So if you take a person of any race and they score high in those three factors, chances are they consume some form of art on a regular basis.
For many people of color our ability to participate in the arts as children is severly limited, mostly because the arts have been squeezed out of most school curriculums.
Also, due to variety of socio-economic reasons, many of us can't afford the ticket prices. So it doesn't exactly shock me that many people of color aren't huge arts consumers . . . but we can't forget the fact that many of us ARE arts consumers.
Or at least we would be if arts organizations were producing stuff we want to see.
And there's the rub . . .
If you are an arts organization that wants to attract people of color, then YOU HAVE TO DO WORK THAT APPEALS TO THAT GROUP!
And don't give me that "theatre is universal" BS either. Putting a few blacks or Hispanic folks into The Crucible doesn't change the fact that it was written by a white author and intended for a white audience.

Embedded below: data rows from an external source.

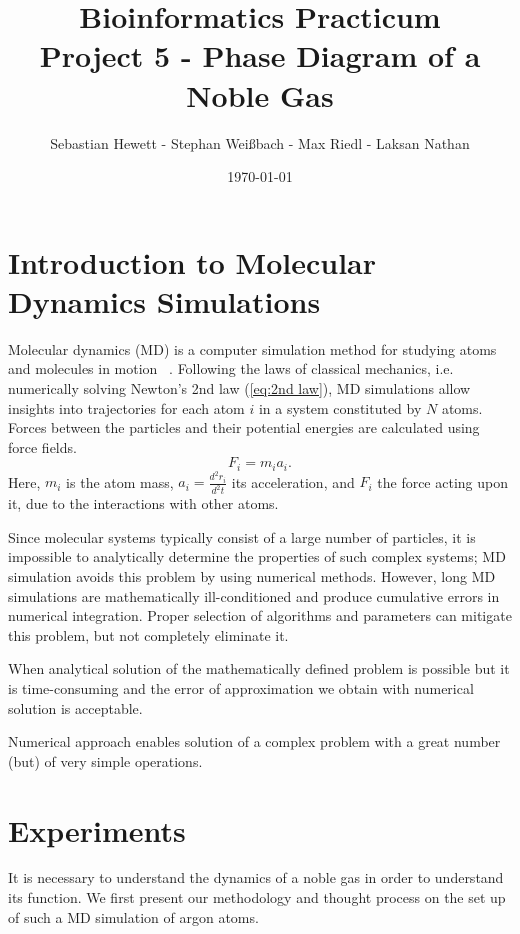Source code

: \documentclass[10pt, a4paper, oneside, twocolumn]{article}
\title{Bioinformatics Practicum\\\textbf{Project 5 - Phase Diagram of a Noble Gas}}
\author{Sebastian Hewett - Stephan Weißbach - Max Riedl - Laksan Nathan}
\date{\today}
\begin{document}
\maketitle

\section{Introduction to Molecular Dynamics Simulations}

Molecular dynamics (MD) is a computer simulation method for studying atoms and molecules in motion ~\cite{Gonzalez}. Following the laws of classical mechanics, i.e. numerically solving Newton's 2nd law (\ref{eq:2nd law}), MD simulations allow insights into trajectories for each atom \(i\) in a system constituted by \(N\) atoms. Forces between the particles and their potential energies are calculated using force fields.
\begin{equation}\label{eq:2nd law}
F_i = m_i a_i.
\end{equation} %
Here, \(m_i\) is the atom mass, \(a_i = \frac{d^{2}r_i}{d^{2}t}\) its acceleration, and \(F_i\) the force acting upon it, due to the interactions with other atoms.

Since molecular systems typically consist of a large number of particles, it is impossible to analytically determine the properties of such complex systems; MD simulation avoids this problem by using numerical methods. However, long MD simulations are mathematically ill-conditioned and produce cumulative errors in numerical integration. Proper selection of algorithms and parameters can mitigate this problem, but not completely eliminate it.

When analytical solution of the mathematically defined problem is possible but it is time-consuming and the error of approximation we obtain with numerical solution is acceptable.

Numerical approach enables solution of a complex problem with a great number (but) of very simple operations.

\section{Experiments}

It is necessary to understand the dynamics of a noble gas in order to understand its function. We first present our methodology and thought process on the set up of such a MD simulation of argon atoms.
\end{document}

Are some of the themes in The Crucible universal? Sure. But when Mr. Miller was writing it he probably didn't evision a multi-ethnic audience watching his work.
So let me make it plain, if you want people of color to come to your artistic performances they you have to step outside your comfort zone and produce work that appeals to them.
And not just a show every few years . . . but something each and every year.
Because nothing builds audience more then producing work designed for that audience over and over again.
Is your arts organization willing to put in the time, energy and resources it takes to do that?